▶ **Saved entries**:

━━━

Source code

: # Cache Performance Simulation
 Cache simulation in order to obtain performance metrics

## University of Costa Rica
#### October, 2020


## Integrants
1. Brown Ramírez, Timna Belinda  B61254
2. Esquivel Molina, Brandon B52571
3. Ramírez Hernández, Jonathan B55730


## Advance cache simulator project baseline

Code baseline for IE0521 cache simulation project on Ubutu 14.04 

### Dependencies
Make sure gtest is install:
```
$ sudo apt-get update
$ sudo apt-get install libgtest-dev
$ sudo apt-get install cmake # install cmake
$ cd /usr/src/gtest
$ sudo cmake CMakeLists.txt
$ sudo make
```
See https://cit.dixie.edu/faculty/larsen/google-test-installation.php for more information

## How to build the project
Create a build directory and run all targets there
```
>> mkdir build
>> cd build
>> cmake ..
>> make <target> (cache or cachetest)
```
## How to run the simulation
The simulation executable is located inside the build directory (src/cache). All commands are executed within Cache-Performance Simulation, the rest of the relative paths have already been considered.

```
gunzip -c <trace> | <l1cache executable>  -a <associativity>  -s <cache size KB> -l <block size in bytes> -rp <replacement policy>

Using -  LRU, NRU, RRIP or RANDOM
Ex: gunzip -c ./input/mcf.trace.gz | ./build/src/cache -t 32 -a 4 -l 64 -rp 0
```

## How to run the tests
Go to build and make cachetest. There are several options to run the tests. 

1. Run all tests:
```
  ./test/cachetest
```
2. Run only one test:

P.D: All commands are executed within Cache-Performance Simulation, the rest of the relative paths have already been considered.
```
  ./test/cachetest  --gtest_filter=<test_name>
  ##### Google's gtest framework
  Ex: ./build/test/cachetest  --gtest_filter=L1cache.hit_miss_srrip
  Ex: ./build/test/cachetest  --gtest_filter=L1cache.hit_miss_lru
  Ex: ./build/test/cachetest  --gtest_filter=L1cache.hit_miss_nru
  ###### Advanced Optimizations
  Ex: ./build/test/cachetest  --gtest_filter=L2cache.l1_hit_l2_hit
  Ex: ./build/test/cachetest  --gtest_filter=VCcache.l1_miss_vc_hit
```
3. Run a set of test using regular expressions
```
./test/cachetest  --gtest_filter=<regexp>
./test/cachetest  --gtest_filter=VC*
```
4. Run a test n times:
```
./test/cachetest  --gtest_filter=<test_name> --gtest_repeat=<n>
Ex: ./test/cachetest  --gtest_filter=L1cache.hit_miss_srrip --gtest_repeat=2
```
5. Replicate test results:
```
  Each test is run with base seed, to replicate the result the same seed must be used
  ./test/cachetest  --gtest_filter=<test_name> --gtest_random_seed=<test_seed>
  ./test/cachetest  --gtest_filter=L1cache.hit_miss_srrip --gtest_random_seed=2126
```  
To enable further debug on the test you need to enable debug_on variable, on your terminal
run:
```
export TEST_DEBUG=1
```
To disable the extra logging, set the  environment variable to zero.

━━━

▶ **PROBLEM STATEMENT**:
Please tally the lines above that contain "variable" and report nothing but the total.

▶ **RESULT OF THIS TASK**:
2